If that sounds like you, here are the best fall streamer patterns for Colorado and how to fish them when the big fish finally stop pretending to be polite.
Forget fancy articulated monsters — the Thin Mint is the working-class hero of streamer fishing. It’s simple, balanced, and it gets chewed on every major Colorado tailwater and freestone alike.
Why it works:
The combo of peacock herl, brown, and olive makes it look like everything a trout wants to eat — leech, sculpin, baby trout, or just a bad attitude.
Best water:
Arkansas River near Salida, Clear Creek Canyon, and any pocket water that holds depth and current seams.
How to fish it:
Short strips, tight to structure. Or better yet — swing it through riffles at the end of a drift and let it pulse naturally. When it stops? Set the hook like you mean it.

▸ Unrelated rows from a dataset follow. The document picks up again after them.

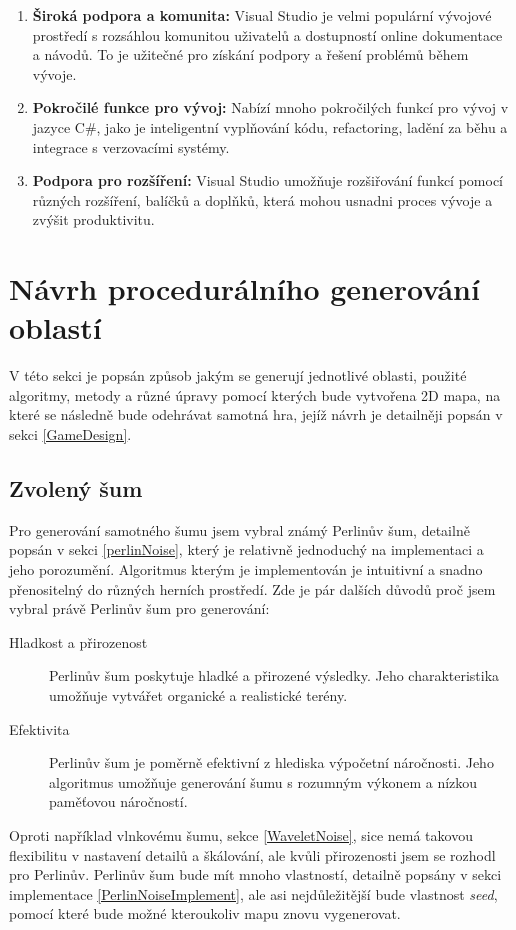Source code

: \begin{enumerate}
	\item \textbf{Široká podpora a komunita:} Visual Studio je velmi populární vývojové prostředí s rozsáhlou komunitou uživatelů a dostupností online dokumentace a návodů. To je užitečné pro získání podpory a řešení problémů během vývoje.
	\item \textbf{Pokročilé funkce pro vývoj:} Nabízí mnoho pokročilých funkcí pro vývoj v jazyce C\#, jako je inteligentní vyplňování kódu, refactoring, ladění za běhu a integrace s verzovacími systémy. 
	\item \textbf{Podpora pro rozšíření:} Visual Studio umožňuje rozšiřování funkcí pomocí různých rozšíření, balíčků a doplňků, která mohou usnadni proces vývoje a zvýšit produktivitu.
\end{enumerate}

\section{Návrh procedurálního generování oblastí}
V této sekci je popsán způsob jakým se generují jednotlivé oblasti, použité algoritmy, metody a různé úpravy pomocí kterých bude vytvořena 2D mapa, na které se následně bude odehrávat samotná hra, jejíž návrh je detailněji popsán v sekci \ref{GameDesign}.

\subsection{Zvolený šum}
Pro generování samotného šumu jsem vybral známý Perlinův šum, detailně popsán v sekci \ref{perlinNoise}, který je relativně jednoduchý na implementaci a jeho porozumění. Algoritmus kterým je implementován je intuitivní a snadno přenositelný do různých herních prostředí. Zde je pár dalších důvodů proč jsem vybral právě Perlinův šum pro generování:

\begin{description}
	\item[Hladkost a přirozenost] Perlinův šum poskytuje hladké a přirozené výsledky. Jeho charakteristika umožňuje vytvářet organické a realistické terény.
	\item[Efektivita] Perlinův šum je poměrně efektivní z hlediska výpočetní náročnosti. Jeho algoritmus umožňuje generování šumu s rozumným výkonem a nízkou paměťovou náročností.
\end{description}

Oproti například vlnkovému šumu, sekce \ref{WaveletNoise}, sice nemá takovou flexibilitu v nastavení detailů a škálování, ale kvůli přirozenosti jsem se rozhodl pro Perlinův. Perlinův šum bude mít mnoho vlastností, detailně popsány v sekci implementace \ref{PerlinNoiseImplement}, ale asi nejdůležitější bude vlastnost \textit{seed}, pomocí které bude možné kteroukoliv mapu znovu vygenerovat.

Tired of tiny flies and invisible eats? The Mini Dungeon is a smaller, more castable version of the Drunk and Disorderly — and it moves like it’s had too much caffeine.
Why it works:
It pushes water, triggers predatory instincts, and has that articulated swagger that browns can’t resist once the spawn turns their brain into mush.
Best water:
The Blue River below Green Mountain, the Roaring Fork, or any section of the South Platte with deep runs and ambush points.
How to fish it:
Strip fast and erratic near drop-offs. Add pauses mid-retrieve — that’s when most strikes happen. Use a sink-tip line if you’re fishing deeper runs or tailouts.
Some days, the big bugs scare them off. Enter the Mini Leech — the fly that gets it done when browns are sulking and rainbows are opportunistic.
Why it works:
It looks like an easy meal — small enough not to spook, big enough to make it worth biting. The micro movement of marabou in cold water is deadly.
Best water:
Dream Stream, Cheesman Canyon, and any tailwater with spooky trout that have seen every streamer in the catalog.
How to fish it:
Dead drift under an indicator or slow strip it along the bottom. Olive or black is the move — simple, clean, and deadly effective.
A flash of gold in the current, a strip, a pause — and suddenly, chaos. The Goldie is the loudmouth cousin of the Thin Mint, and sometimes, it’s exactly what a trout needs to lose composure.
Why it works:
It looks like a baby rainbow, moves like one too, and the flash is irresistible in off-colored or low-light conditions.
Best water:
The Gunnison, the Yampa, and lower stretches of the Arkansas.
How to fish it:
Fish it with confidence — quarter-downstream, strip once or twice, and let it hang. Big trout hit it out of jealousy more than hunger.
Every Colorado angler has a Sculpzilla in their box, even if they pretend they don’t fish “junk flies.” It’s the heavyweight champ for deep water and fast runs — the perfect choice when everything else feels too polite.
Why it works:
It’s heavy, it dives, and it looks like a real meal. Trout that won’t rise for a midge will still body-check this thing.
Best water:
Frying Pan below Ruedi, the Colorado near Glenwood, or the lower Blue River.
How to fish it:
Swing or strip it deep through pools and tailouts. A sink-tip helps, but confidence and persistence help more.